Latin America

Ecuador's Government Departs Capital Amid Deepening Violence And Unrest


Indigenous anti-government protesters march Tuesday into Ecuador's capital, Quito, where days of popular upheaval have followed President Lenín Moreno's decision to scrap fuel price subsidies.
Dolores Ochoa, AP

Indigenous anti-government protesters march Tuesday into Ecuador's capital, Quito, where days of popular upheaval have followed President Lenín Moreno's decision to scrap fuel price subsidies.

Less than a week after Ecuador scrapped its nationwide fuel subsidies, prompting a massive spike in prices and popular anger, violent protests have helped drive President Lenín Moreno and his government from the country's capital. In a nationwide address Monday, Moreno announced that he and his ministers are presiding from the coastal city of Guayaquil after Quito's dangerous descent into "looting, vandalism and violence."

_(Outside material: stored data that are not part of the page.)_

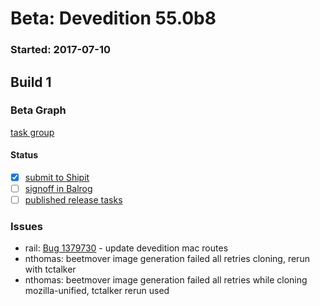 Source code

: # Beta: Devedition 55.0b8

### Started: 2017-07-10

## Build 1

### Beta Graph
[task group](https://tools.taskcluster.net/push-inspector/#/ON0YzpO6RCyVGj7zOYNICg)


#### Status
- [x] [submit to Shipit](https://wiki.mozilla.org/Release:Release_Automation_on_Mercurial:Starting_a_Release#Submit_to_Ship_It)
- [ ] [signoff in Balrog](../how-tos/relpro.md#3-signoffs)
- [ ] [published release tasks](../how-tos/relpro.md#4-publish-release)

### Issues
- rail: [Bug 1379730](https://bugzil.la/1379730) - update devedition mac routes
- nthomas: beetmover image generation failed all retries cloning, rerun with tctalker
- nthomas: beetmover image generation failed all retries while cloning mozilla-unified, tctalker rerun used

"Violence and chaos will not defeat democracy," Moreno said while flanked by police and military commanders, pointedly displaying their support for his administration. He dismissed the unrest as a politically motivated attempt to destabilize his government. "Peace will be victorious again."

And he held firm to his decision to cut the subsidies, which had been in place for 40 years before Moreno dropped the — as he put it — "perverse" and harmful program. The president adopted those measures as part of a broader austerity plan, stipulated by the International Monetary Fund in a loan agreement inked with Ecuador earlier this year.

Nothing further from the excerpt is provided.